The information below was sent to me from David Rodriquez( father Michael's brother)
He must have spent an incredible amount of time preparing this.

Someone asked me how the pope is elected and what is going to happen in the next few weeks. I responded with a brief email which I figured would be appropriate to share with everyone:

A conclave will be held at the Vatican. This means that all the cardinals of the world gather in Rome to vote one amongst their group to be the new pope. Someone asked me if a particular bishop would become pope and that is not a possibility, as the next pope currently must be a cardinal. There are also certain limits set by current Church law (this law can vary and has varied, and is determined by the pope). For example, only cardinals who are under 80 when the holy Father dies (resigns) are eligible to attend the conclave and vote. Also, there is a maximum number of 120 cardinal electors. This is the current law which was set by Pope Benedict. I believe JP2 may have changed the rules to allow more electors, but Benedict returned it to this number. A candidate will need 2/3 of the vote in order to become Pope. Again, I think JP2 lowered it to 51% but Benedict changed it back to the 2/3 number it had been in the past.

The actual formal proceedings normally take place in the Sistine Chapel. It is my understanding, that once they arrive in Rome and gather for the conclave, they do sequester themselves. Each receives a small cell (room) in the Vatican and their activities are quite restricted. (I believe they are not to leave the Vatican). They are also not to have contact with the outside world (other bishops, priests, laity, media, etc). The decision of the new pope is of vital importance and so they must be fully dedicated to it with no other distractions or commitments and no external influences. As a group they must persevere in this sacred task until a decision is reached. They are to pray, discuss and vote until finally at some point a vote with a 2/3 majority is achieved. Sometimes it just takes a few days, but it has also been known to take weeks. During this time, they are to live a kind of penitential life: no entertainments, luxuries, nothing of the world and the flesh, simple meager meals, etc. It is time of prayer, fasting, and penance for them. On the supernatural level this is obviously to make them more receptive and docile to the will of the Holy Ghost. On the natural level, this also adds pressure on them to make a decision with as little delay as possible. In centuries past, the cardinals were not forced into these penitential measures, and so at times they had been known to enjoy a "good life" in Rome and take their sweet time about electing a pope. Hence the procedures were changed to try and prevent such delays that ultimately really hurt the Church. (At least this is supposed to be taking places and this is what I have read. I do not know for certain as I have never spoken to a Cardinal who assisted at a conclave. Moreover, the whole process is shrouded in a fair amount of secrecy, so few really know what is taking place behind the Vatican walls).

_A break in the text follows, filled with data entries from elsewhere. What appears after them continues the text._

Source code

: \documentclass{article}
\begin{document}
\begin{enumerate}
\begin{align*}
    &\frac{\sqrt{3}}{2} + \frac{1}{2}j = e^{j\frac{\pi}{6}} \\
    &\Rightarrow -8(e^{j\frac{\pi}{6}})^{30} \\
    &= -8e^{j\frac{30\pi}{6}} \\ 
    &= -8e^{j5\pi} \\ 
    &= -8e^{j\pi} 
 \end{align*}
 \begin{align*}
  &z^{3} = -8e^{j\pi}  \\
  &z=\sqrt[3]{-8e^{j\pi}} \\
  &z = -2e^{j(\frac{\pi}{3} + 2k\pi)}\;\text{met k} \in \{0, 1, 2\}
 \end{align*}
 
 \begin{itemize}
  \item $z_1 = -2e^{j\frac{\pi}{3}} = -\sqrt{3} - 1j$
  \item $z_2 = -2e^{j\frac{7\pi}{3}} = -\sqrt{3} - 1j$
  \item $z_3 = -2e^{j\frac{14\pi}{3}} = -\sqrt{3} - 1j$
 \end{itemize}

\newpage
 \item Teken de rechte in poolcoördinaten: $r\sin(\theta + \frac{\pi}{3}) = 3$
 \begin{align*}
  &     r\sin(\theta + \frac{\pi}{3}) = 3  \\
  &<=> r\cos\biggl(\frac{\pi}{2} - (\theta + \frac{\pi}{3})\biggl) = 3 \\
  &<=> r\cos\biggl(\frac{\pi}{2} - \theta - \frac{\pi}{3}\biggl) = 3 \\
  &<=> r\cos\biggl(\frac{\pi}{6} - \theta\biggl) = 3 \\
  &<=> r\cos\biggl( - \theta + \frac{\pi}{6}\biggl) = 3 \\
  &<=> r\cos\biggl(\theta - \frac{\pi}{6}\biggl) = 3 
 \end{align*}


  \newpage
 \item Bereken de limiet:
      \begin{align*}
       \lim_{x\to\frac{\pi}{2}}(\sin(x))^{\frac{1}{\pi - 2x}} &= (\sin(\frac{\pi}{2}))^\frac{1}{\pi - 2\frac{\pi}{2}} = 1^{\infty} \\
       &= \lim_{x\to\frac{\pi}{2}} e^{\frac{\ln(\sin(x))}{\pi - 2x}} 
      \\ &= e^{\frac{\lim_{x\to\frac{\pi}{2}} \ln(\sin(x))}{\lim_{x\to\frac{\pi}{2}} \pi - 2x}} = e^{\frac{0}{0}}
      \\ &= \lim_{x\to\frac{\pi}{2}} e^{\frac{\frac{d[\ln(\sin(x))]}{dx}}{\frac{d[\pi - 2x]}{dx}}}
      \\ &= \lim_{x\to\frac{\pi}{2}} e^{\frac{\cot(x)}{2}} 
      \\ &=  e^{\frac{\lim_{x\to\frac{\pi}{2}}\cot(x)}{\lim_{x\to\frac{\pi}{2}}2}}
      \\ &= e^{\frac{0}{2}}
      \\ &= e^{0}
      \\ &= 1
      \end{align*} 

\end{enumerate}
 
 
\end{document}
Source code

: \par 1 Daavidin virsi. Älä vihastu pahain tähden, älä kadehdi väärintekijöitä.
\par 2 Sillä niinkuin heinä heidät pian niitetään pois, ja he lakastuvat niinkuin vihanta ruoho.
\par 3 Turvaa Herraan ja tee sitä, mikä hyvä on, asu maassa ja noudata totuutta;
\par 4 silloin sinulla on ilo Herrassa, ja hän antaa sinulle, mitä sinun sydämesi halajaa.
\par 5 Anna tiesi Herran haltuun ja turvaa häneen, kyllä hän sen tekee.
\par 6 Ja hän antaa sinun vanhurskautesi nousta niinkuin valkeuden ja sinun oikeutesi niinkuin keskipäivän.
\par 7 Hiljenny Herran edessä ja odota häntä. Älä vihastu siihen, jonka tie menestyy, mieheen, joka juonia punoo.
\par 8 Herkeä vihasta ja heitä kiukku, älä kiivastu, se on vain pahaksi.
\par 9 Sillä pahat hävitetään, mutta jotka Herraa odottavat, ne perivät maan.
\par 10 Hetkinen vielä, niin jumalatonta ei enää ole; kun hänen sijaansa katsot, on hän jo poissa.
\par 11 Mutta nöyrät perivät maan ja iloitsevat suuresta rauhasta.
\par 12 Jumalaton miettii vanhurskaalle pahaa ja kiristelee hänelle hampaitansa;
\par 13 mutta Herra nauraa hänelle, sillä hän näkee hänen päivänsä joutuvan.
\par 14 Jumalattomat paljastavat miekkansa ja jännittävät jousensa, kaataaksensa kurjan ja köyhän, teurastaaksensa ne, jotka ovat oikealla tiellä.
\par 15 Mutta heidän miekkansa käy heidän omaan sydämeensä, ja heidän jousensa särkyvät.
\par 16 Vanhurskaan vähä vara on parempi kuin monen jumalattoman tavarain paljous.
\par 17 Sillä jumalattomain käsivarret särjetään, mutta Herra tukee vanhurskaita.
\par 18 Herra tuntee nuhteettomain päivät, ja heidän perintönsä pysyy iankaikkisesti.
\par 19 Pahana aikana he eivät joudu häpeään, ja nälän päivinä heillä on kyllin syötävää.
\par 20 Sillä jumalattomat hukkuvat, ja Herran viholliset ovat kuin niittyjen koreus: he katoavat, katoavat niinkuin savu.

Every time a vote is taken, smoke is released from the Sistine Chapel (the burned votes). If the smoke is black, the 2/3 vote was not gathered and there will have to be another vote. Finally, on one occasion the smoke emitted is white - that indicates to the world that we have a new pope. The Cardinal overseeing the proceedings then steps out onto a famous balcony of St. Peter's and announces "Habemus Papam" (we have a Pope). He tells us who he is and the new papal name which the pope-elect has selected. Then the new Pope comes out, gives his first papal blessing and a few words. Soon after, a Solemn High Mass is held in which he is officially enthroned as Pope of the Catholic Church.

24-7 Prayer vigils are often held outside St. Peter's by the faithful until a new pope is elected as well.

Also, once the pope dies (resigns) all those in the Curia lose the authority that comes with their specific position. They receive their power and authority from the very person of the Holy Father. Thus with the death of the pope, formal Vatican decisions and actions grind to a halt - we have a sede vacante. The Chair of Peter is empty and with that all the Curial offices as well. I imagine they continue to do their regular jobs in the interim period, but by law, they may not execute orders and decisions. Once the new pope is selected, he may then reassign them (which he does with most of them) or he may put in his own selections in place. In order to prevent a lot of chaos the pope usually does leave nearly all of them in place and then gradually over time, if he wishes, he begins to replace the various curial positions. Here were are talking about positions like Secretary of State, Apostolic Signature, Nuncios, Prefects and Secretaries for the Congregations (for the Faith, for the Divine Worship & Sacraments, for Bishops, for Clergy, for Religious, etc.)

Usually there are a lot of things that precede the conclave which revolve about the mourning process for the deceased pope - all the funeral rites, Mass, processions, visitors to pay last respects, burial, etc... And then the conclave begins, but it will not be so in this case. Which is unusual. That is about all I know regarding this process. I am very glad to know that your children are interested in learning about this this and want to be praying for the pope! Keep it up! And if you have any questions feel free to email me back.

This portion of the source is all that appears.